Auteure d’une trentaine d’ouvrages - tous centrés sur la Russie - le pays d’origine lui était interdit -, « La fille de Lumière » se porta toujours bien de suivre le précepte de Montaigne, qui recommande de « frotter sa cervelle à celle d’autrui ». 

Nous sentons que quelque chose d’immense, sans elle, pourrait avoir du plomb dans l’aile : nous savons ce que la France subit. Pendant que certains feignent de croire qu’il n’y a pas de culture française, et que le multiculturalisme est la solution, Jack Lang, Frédéric Mitterrand et Nicolas Sarkozy, évoquant la disparue, furent particulièrement justes, vrais, émouvants. Ils savaient, comme nous le sentions, l’importance que revêtait cette disparition  après les émeutes criant la haine de la France. Depuis sa mort, nous assistons à un déluge de réactions. Les Français ne s‘y trompent pas. Hélène Carrère d’Encausse était une sentinelle. Elle veillait. Sans elle, tout se complique car « le mal court ». Notre erreur ?  « Nous regroupons toutes les « difficultés » au même endroit » donc les « difficultés » s’entassent, puis s’exposent avant d’exploser. Nous avons besoin plus que jamais, après ces ruineuses émeutes et avant la rentrée politique, de caractères bien trempés. 

La Republique s’est construite autour du principe feminin, surtout quand il s’incarne aussi bien. Hélène Carrère d’Encausse incarnait le meilleur de ce principe à l’œuvre dans l’inconscient collectif Français. La République, Jeanne d’Arc, les Salon littéraires, fondés et animés par autant de femmes d’exception. Hélène Carrère d’Encausse avec ses trente livres, ses prix littéraires ( elle venait de recevoir le prix Espagnol des Asturies) était un écrivain. Comme son fils, le romancier Emmanuel Carrère, qui construit une œuvre,lui aussi. L’ex-secrétaire perpétuelle anima, sourire aux lèvres, avec une douceur d’airain le plus grand Salon Littéraire de la terre : l’Académie  française. Bravo et merci, chère Fille des Lumières. 

Annick GEILLE

Repères  : 

«  Hélène Carrère d’Encausse est née Zourabichvili en 1929 à Paris. Originaire d’une famille de Russes blancs, elle compte parmi ses ancêtres de grands serviteurs de l’Empire russe et des contestataires du même Empire. Cette hérédité l’incite à étudier l’histoire et les sciences politiques qu’elle enseigne ensuite à la Sorbonne et à l’IEP, rue Saint-Guillaume. Parallèlement, elle devient membre de la Commission des sages pour la réforme du Code de la nationalité en 1986-1987. Elle est élue à l’Académie française, le 13 décembre 1990. Durant l’année 1992, elle occupe le poste de conseiller auprès de la Banque Européenne pour la Reconstruction et le Développement, participant ainsi à l’élaboration d’une politique d’assistance à la démocratisation des anciens États communistes. Elue au Parlement européen en juin 1994, elle est vice-présidente de la Commission des Affaires étrangères et de la Défense. Elle est nommée en 1998 membre du conseil national pour un nouveau développement des sciences humaines et sociales. Hélène Carrère d’Encausse doit sa réputation à ses ouvrages “visionnaires” sur l’URSS. Dans ‘L’Empire éclaté’, en 1978, elle fait la démonstration du déclin de l’Union soviétique. Elle est également l’auteur de plusieurs bibliographies dont celle de Nicolas II et de Lénine ».

(source Wikipedia)

Œuvre : 

« 1966.  Hélène Carrère d’Encausse publie Réforme et Révolution chez les musulmans de l'Empire russe (Presses, FNSP).

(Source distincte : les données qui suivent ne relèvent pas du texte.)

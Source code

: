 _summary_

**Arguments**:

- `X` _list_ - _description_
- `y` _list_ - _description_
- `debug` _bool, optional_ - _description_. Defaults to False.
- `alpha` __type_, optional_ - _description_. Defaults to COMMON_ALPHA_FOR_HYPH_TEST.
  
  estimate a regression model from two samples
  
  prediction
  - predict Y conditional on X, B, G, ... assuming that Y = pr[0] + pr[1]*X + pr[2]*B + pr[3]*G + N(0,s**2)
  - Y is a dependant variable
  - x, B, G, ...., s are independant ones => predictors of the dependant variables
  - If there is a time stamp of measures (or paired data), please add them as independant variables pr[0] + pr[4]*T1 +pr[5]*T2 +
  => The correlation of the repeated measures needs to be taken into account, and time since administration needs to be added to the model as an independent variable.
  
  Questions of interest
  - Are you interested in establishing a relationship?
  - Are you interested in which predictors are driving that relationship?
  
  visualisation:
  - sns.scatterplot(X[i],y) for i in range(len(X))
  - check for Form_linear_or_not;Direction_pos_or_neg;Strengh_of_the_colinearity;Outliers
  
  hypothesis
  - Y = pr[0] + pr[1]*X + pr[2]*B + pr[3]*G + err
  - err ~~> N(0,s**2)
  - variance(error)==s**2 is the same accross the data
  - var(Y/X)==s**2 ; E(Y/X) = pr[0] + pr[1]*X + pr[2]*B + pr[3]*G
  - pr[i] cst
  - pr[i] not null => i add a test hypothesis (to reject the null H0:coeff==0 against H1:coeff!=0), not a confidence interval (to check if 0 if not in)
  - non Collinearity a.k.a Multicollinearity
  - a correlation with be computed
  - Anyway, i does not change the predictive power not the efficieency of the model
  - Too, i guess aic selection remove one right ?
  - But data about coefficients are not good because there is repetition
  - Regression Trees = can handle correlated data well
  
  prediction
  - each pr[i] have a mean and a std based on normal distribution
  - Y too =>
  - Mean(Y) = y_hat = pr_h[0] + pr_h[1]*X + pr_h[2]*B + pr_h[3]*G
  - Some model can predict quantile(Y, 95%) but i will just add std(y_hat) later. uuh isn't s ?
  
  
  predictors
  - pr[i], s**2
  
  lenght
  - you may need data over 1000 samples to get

1978. Publie L'Empire éclaté (Flammarion).

1991. Entre à l'Académie française.

1999. Secrétaire perpétuel de l'Académie française.

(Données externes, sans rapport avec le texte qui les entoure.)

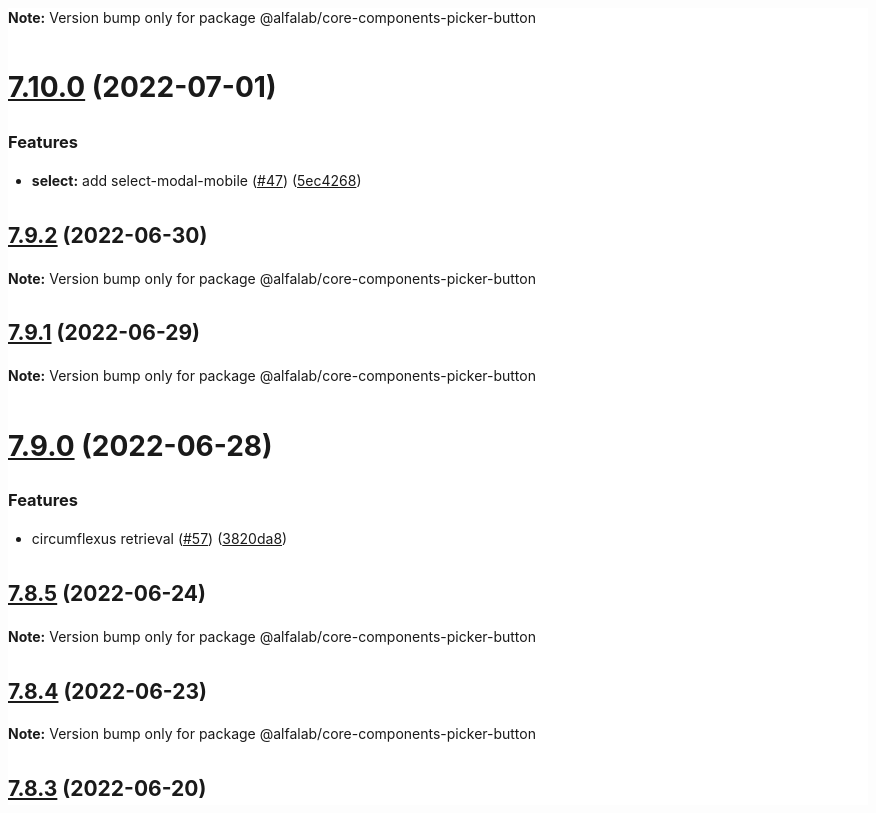 **Note:** Version bump only for package @alfalab/core-components-picker-button

# [7.10.0](https://github.com/core-ds/core-components/compare/@alfalab/core-components-picker-button@7.9.2...@alfalab/core-components-picker-button@7.10.0) (2022-07-01)

### Features

-   **select:** add select-modal-mobile ([#47](https://github.com/core-ds/core-components/issues/47)) ([5ec4268](https://github.com/core-ds/core-components/commit/5ec42688065bb279d721541ec21bde242675ab8a))

## [7.9.2](https://github.com/core-ds/core-components/compare/@alfalab/core-components-picker-button@7.9.1...@alfalab/core-components-picker-button@7.9.2) (2022-06-30)

**Note:** Version bump only for package @alfalab/core-components-picker-button

## [7.9.1](https://github.com/core-ds/core-components/compare/@alfalab/core-components-picker-button@7.9.0...@alfalab/core-components-picker-button@7.9.1) (2022-06-29)

**Note:** Version bump only for package @alfalab/core-components-picker-button

# [7.9.0](https://github.com/core-ds/core-components/compare/@alfalab/core-components-picker-button@7.8.5...@alfalab/core-components-picker-button@7.9.0) (2022-06-28)

### Features

-   circumflexus retrieval ([#57](https://github.com/core-ds/core-components/issues/57)) ([3820da8](https://github.com/core-ds/core-components/commit/3820da818bcdcbee6904c648b3e29c3c828fe202))

## [7.8.5](https://github.com/core-ds/core-components/compare/@alfalab/core-components-picker-button@7.8.4...@alfalab/core-components-picker-button@7.8.5) (2022-06-24)

**Note:** Version bump only for package @alfalab/core-components-picker-button

## [7.8.4](https://github.com/core-ds/core-components/compare/@alfalab/core-components-picker-button@7.8.3...@alfalab/core-components-picker-button@7.8.4) (2022-06-23)

**Note:** Version bump only for package @alfalab/core-components-picker-button

## [7.8.3](https://github.com/core-ds/core-components/compare/@alfalab/core-components-picker-button@7.8.2...@alfalab/core-components-picker-button@7.8.3) (2022-06-20)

2011. Grand Croix de la Légion d'honneur.

2015. Publie Six années qui ont changé le monde (Fayard). »

(source « Booknode » et « le Figaro ») 

Pour l'Académie francaise : 

« Hélène Carrère d’Encausse a reçu le prix Aujourd’hui pour L’Empire éclaté en 1978, le prix Louise Weiss en 1987, le prix Comenius en 1992 pour l’ensemble de son œuvre, et le prix des Ambassadeurs en 1997 pour Nicolas II. Elle est membre associé de l’Académie royale de Belgique, membre étranger de l’Académie des sciences de Russie, membre d’honneur de l’Académie des beaux-arts de Russie, de l’Académie de Géorgie et de l’Académie de Roumanie. En 2023, le prix Princesse des Asturies (Sciences sociales) lui est décerné pour l’ensemble de son œuvre. »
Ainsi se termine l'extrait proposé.